Please note that the following document, although believed to be correct at the time of issue, may not represent the current position of the CRA.
Prenez note que ce document, bien qu'exact au moment émis, peut ne pas représenter la position actuelle de l'ARC.
Please note that the following document, although believed to be correct at the time of issue, may not represent the current position of the Department.
Prenez note que ce document, bien qu'exact au moment émis, peut ne pas représenter la position actuelle du ministère.
Principal Issues:
What are some qualified investments for an RRSP in certain situations?
Position:
Provided comments on shares that may be held in an RRSP.
Reasons:
Basic explanation of the law required.
XXXXXXXXXX 990075
W. C. Harding
February 12, 1999
Dear Sir:
Re: Qualified Investments for Registered Retirement Savings Plans (“RRSPs”)
This is in reply to your letter of January 5, 1999, in which you requested an advance ruling on the types of qualified investments that may be held in an RRSP.
Advance income tax rulings are issued by the Department in accordance with the provisions of the enclosed Information Circular 70-6R3, where they relate to a specific proposed transaction. Accordingly, since you are requesting general information on certain types of investments (i.e. non interest bearing) that might be held in an RRSP, we cannot provide a ruling. However, we can provide the following general information which may be of assistance to you.
An RRSP can invest in properties described in subsection 146(1) of the Income Tax Act (the “Act”) as “qualified investments”. This includes a number of potentially non-interest bearing properties including various shares of public and private corporations, units of mutual fund trusts as defined in the Act, certain royalty units as described under paragraph 4900(1)(m) of the Income Tax Regulations (the “Regulations”), rights to acquire property which are also a qualified property, limited partnership units listed on a prescribed stock exchange referred to in section 3200 of the Regulations and certain rights evidenced by a depository receipt as described in paragraph 4900(1)(p.1) of the Regulations. Please refer to the enclosed Interpretation Bulletin IT320R2 Registered Retirement Savings Plans - Qualified Investments for further details on these types of investments.
Specific to shareholdings, an RRSP can generally invest in shares of a corporation if the shares are listed on a prescribed stock exchange in Canada or in a country other than Canada, or if the corporation is a "public corporation" as defined in the Act . Please see the current version of Interpretation Bulletin IT-391 for more information on public corporation status. It should be noted that for purposes of the Act, life insurance corporations are considered to be public corporations.

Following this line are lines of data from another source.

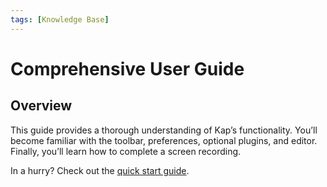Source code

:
 ```yaml
---
tags: [Knowledge Base]
---
```


#  Comprehensive User Guide

## **Overview**

This guide provides a thorough understanding of Kap’s functionality. You’ll
become familiar with the toolbar, preferences, optional plugins, and editor.
Finally, you’ll learn how to complete a screen recording.

In a hurry? Check out the [quick start guide](./Quick-Start-Guide_327712.md).


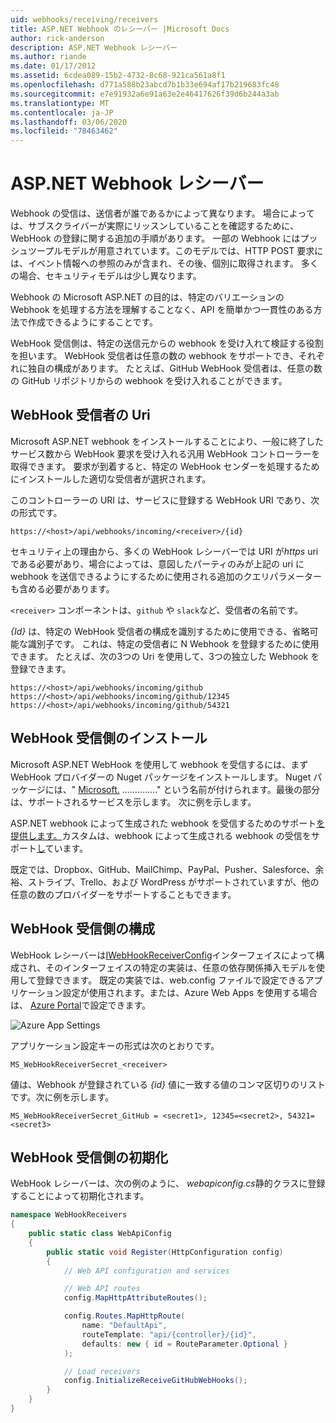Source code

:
 ```yaml
---
uid: webhooks/receiving/receivers
title: ASP.NET Webhook のレシーバー |Microsoft Docs
author: rick-anderson
description: ASP.NET Webhook レシーバー
ms.author: riande
ms.date: 01/17/2012
ms.assetid: 6cdea089-15b2-4732-8c68-921ca561a8f1
ms.openlocfilehash: d771a588b23abcd7b1b33e694af17b219683fc48
ms.sourcegitcommit: e7e91932a6e91a63e2e46417626f39d6b244a3ab
ms.translationtype: MT
ms.contentlocale: ja-JP
ms.lasthandoff: 03/06/2020
ms.locfileid: "78463462"
---
```

# <a name="aspnet-webhooks-receivers"></a>ASP.NET Webhook レシーバー

Webhook の受信は、送信者が誰であるかによって異なります。 場合によっては、サブスクライバーが実際にリッスンしていることを確認するために、WebHook の登録に関する追加の手順があります。 一部の Webhook にはプッシュツープルモデルが用意されています。このモデルでは、HTTP POST 要求には、イベント情報への参照のみが含まれ、その後、個別に取得されます。 多くの場合、セキュリティモデルは少し異なります。

Webhook の Microsoft ASP.NET の目的は、特定のバリエーションの Webhook を処理する方法を理解することなく、API を簡単かつ一貫性のある方法で作成できるようにすることです。

WebHook 受信側は、特定の送信元からの webhook を受け入れて検証する役割を担います。 WebHook 受信者は任意の数の webhook をサポートでき、それぞれに独自の構成があります。 たとえば、GitHub WebHook 受信者は、任意の数の GitHub リポジトリからの webhook を受け入れることができます。

## <a name="webhook-receiver-uris"></a>WebHook 受信者の Uri

Microsoft ASP.NET webhook をインストールすることにより、一般に終了したサービス数から WebHook 要求を受け入れる汎用 WebHook コントローラーを取得できます。 要求が到着すると、特定の WebHook センダーを処理するためにインストールした適切な受信者が選択されます。

このコントローラーの URI は、サービスに登録する WebHook URI であり、次の形式です。

```
https://<host>/api/webhooks/incoming/<receiver>/{id}
```

セキュリティ上の理由から、多くの WebHook レシーバーでは URI が*https* uri である必要があり、場合によっては、意図したパーティのみが上記の uri に webhook を送信できるようにするために使用される追加のクエリパラメーターも含める必要があります。

`<receiver>` コンポーネントは、`github` や `slack`など、受信者の名前です。

*{Id}* は、特定の WebHook 受信者の構成を識別するために使用できる、省略可能な識別子です。 これは、特定の受信者に N Webhook を登録するために使用できます。 たとえば、次の3つの Uri を使用して、3つの独立した Webhook を登録できます。

```
https://<host>/api/webhooks/incoming/github
https://<host>/api/webhooks/incoming/github/12345
https://<host>/api/webhooks/incoming/github/54321
```

## <a name="installing-a-webhook-receiver"></a>WebHook 受信側のインストール

Microsoft ASP.NET WebHook を使用して webhook を受信するには、まず WebHook プロバイダーの Nuget パッケージをインストールします。 Nuget パッケージには、" [Microsoft.](https://www.nuget.org/packages?q=Microsoft.AspNet.WebHooks.Receivers) .............." という名前が付けられます。最後の部分は、サポートされるサービスを示します。 次に例を示します。

ASP.NET webhook によって生成された webhook を受信するためのサポート[を提供します。](https://www.nuget.org/packages?q=Microsoft.AspNet.WebHooks.Receivers.GitHub)カスタムは、webhook によって生成される webhook の受信をサポート[し](https://www.nuget.org/packages?q=Microsoft.AspNet.WebHooks.Receivers.Custom)ています。

既定では、Dropbox、GitHub、MailChimp、PayPal、Pusher、Salesforce、余裕、ストライプ、Trello、および WordPress がサポートされていますが、他の任意の数のプロバイダーをサポートすることもできます。

## <a name="configuring-a-webhook-receiver"></a>WebHook 受信側の構成

WebHook レシーバーは[IWebHookReceiverConfig](https://github.com/aspnet/WebHooks/blob/master/src/Microsoft.AspNet.WebHooks.Receivers/WebHooks/IWebHookReceiverConfig.cs)インターフェイスによって構成され、そのインターフェイスの特定の実装は、任意の依存関係挿入モデルを使用して登録できます。 既定の実装では、web.config ファイルで設定できるアプリケーション設定が使用されます。または、Azure Web Apps を使用する場合は、 [Azure Portal](https://portal.azure.com/)で設定できます。

![Azure App Settings](_static/AzureAppSettings.png)

アプリケーション設定キーの形式は次のとおりです。

```
MS_WebHookReceiverSecret_<receiver>
```

値は、Webhook が登録されている *{id}* 値に一致する値のコンマ区切りのリストです。次に例を示します。

```
MS_WebHookReceiverSecret_GitHub = <secret1>, 12345=<secret2>, 54321=<secret3>
```

## <a name="initializing-a-webhook-receiver"></a>WebHook 受信側の初期化

WebHook レシーバーは、次の例のように、 *webapiconfig.cs*静的クラスに登録することによって初期化されます。

```csharp
namespace WebHookReceivers
{
    public static class WebApiConfig
    {
        public static void Register(HttpConfiguration config)
        {
            // Web API configuration and services

            // Web API routes
            config.MapHttpAttributeRoutes();

            config.Routes.MapHttpRoute(
                name: "DefaultApi",
                routeTemplate: "api/{controller}/{id}",
                defaults: new { id = RouteParameter.Optional }
            );

            // Load receivers
            config.InitializeReceiveGitHubWebHooks();
        }
    }
}
```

When the shares of a corporation do not qualify as investments for an RRSP as noted above, they may qualify under subsection 4900(6) of the Income Tax Regulations (the "Regulations") if they are shares of a corporation which is an "eligible corporation" and the annuitant of the RRSP is not a "designated shareholder" of that company. These latter two terms are defined and the relevant provisions are contained in sections 4900 through 5103 of the Regulations.
In brief, an "eligible corporation" is generally a taxable Canadian corporation which uses substantially all (90% or more) of its property in a "qualifying active business". Specifically excluded from this definition are securities dealers, financial institutions, corporations whose principal business is the lending of money or the purchasing of debt, and corporations controlled by non-residents.
A "qualifying active business" is also a defined term which generally includes any business which is carried on in Canada except one where the principal purpose is to earn income from property in the form of interest, dividends, rent, royalties or gains from dispositions of property. A qualifying business may, however, include a business of leasing property other than real property, and a retail or wholesale business. A corporation's business will be considered to have been carried on in Canada if at least 50% of its employees are engaged in the business in Canada or at least 50% of its salaries or wages are paid for services provided in Canada in respect of the business. If the corporation is part of a group of related corporations, the combined services of their employees and the combined salaries and wages paid must be considered in making this determination.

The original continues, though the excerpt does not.